EURACTIV — 2025-02-18
News from Brussels
Brussels is gearing up to unveil a bold six-step plan to shield heavy industry and stake its claim in clean-tech, according to a draft seen by Euractiv.
Unveiled by Ursula von der Leyen ahead of her July re-election, the Clean Industrial Deal will be presented by her vice-presidents Teresa Ribera and Stéphane Séjourné next Wednesday.
The plan will define the EU's attempt to compete with China and the US for maintaining industrial production.
"Europe’s industrial base is central to our identity and essential for our competitiveness," the draft obtained by Euractiv states.
The plan identifies six factors called "business drivers": cheap energy, lead markets, financing, circularity and access to materials, global markets and skills.
But the most pressing question remains unanswered: money.
"EU industry requires immediate access to capital," as the document stresses.
With EU long-term budget negotiations about to kick off, the plan stresses the need for a multi-billion figure for industry guarantees – but does not yet commit to a figure.
It also sets a date for a strategy to bail out the EU's ailing auto sector – 5 March – and a steel plan for an unspecified date in March.
A chemicals package is to come in late 2025, as well as loosely-defined strategies facilitating the bioeconomy and sustainable transport.
In a move that is likely to draw fierce criticism from China and the United States, the plan also pledges to make a “preference” for European firms a “structural feature” of the bloc’s procurement market in “strategic sectors”.
It adds that such policies can help firms “overcome barriers to market entry” and provide an “incentive for manufacturers to ramp up production”.

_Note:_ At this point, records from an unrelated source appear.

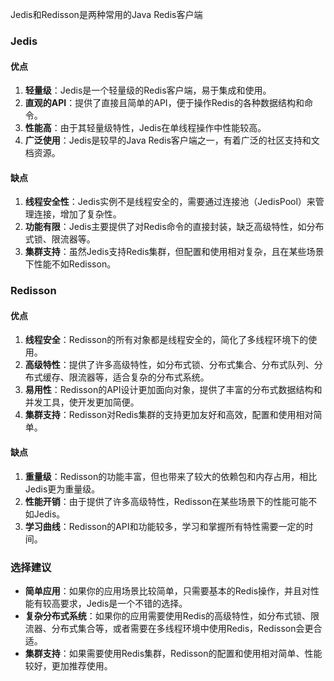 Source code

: Jedis和Redisson是两种常用的Java Redis客户端
### Jedis
#### 优点

1. **轻量级**：Jedis是一个轻量级的Redis客户端，易于集成和使用。
2. **直观的API**：提供了直接且简单的API，便于操作Redis的各种数据结构和命令。
3. **性能高**：由于其轻量级特性，Jedis在单线程操作中性能较高。
4. **广泛使用**：Jedis是较早的Java Redis客户端之一，有着广泛的社区支持和文档资源。
#### 缺点

1. **线程安全性**：Jedis实例不是线程安全的，需要通过连接池（JedisPool）来管理连接，增加了复杂性。
2. **功能有限**：Jedis主要提供了对Redis命令的直接封装，缺乏高级特性，如分布式锁、限流器等。
3. **集群支持**：虽然Jedis支持Redis集群，但配置和使用相对复杂，且在某些场景下性能不如Redisson。
### Redisson
#### 优点

1. **线程安全**：Redisson的所有对象都是线程安全的，简化了多线程环境下的使用。
2. **高级特性**：提供了许多高级特性，如分布式锁、分布式集合、分布式队列、分布式缓存、限流器等，适合复杂的分布式系统。
3. **易用性**：Redisson的API设计更加面向对象，提供了丰富的分布式数据结构和并发工具，使开发更加简便。
4. **集群支持**：Redisson对Redis集群的支持更加友好和高效，配置和使用相对简单。
#### 缺点

1. **重量级**：Redisson的功能丰富，但也带来了较大的依赖包和内存占用，相比Jedis更为重量级。
2. **性能开销**：由于提供了许多高级特性，Redisson在某些场景下的性能可能不如Jedis。
3. **学习曲线**：Redisson的API和功能较多，学习和掌握所有特性需要一定的时间。
### 选择建议

- **简单应用**：如果你的应用场景比较简单，只需要基本的Redis操作，并且对性能有较高要求，Jedis是一个不错的选择。
- **复杂分布式系统**：如果你的应用需要使用Redis的高级特性，如分布式锁、限流器、分布式集合等，或者需要在多线程环境中使用Redis，Redisson会更合适。
- **集群支持**：如果需要使用Redis集群，Redisson的配置和使用相对简单、性能较好，更加推荐使用。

“Targeted mandated and criteria for local content can align national spending with the EU’s broader decarbonisation and competitiveness agenda,” it notes, adding that a formal proposal to revise the EU’s current Public Procurement Framework will be introduced in 2026.
A “European preference principle” in defence procurement was recommended last year by former Italian premier Mario Draghi in his influential report on EU competitiveness. The proposal was quickly denounced by US business groups, who argued it would “unfairly discriminate against non-European companies”.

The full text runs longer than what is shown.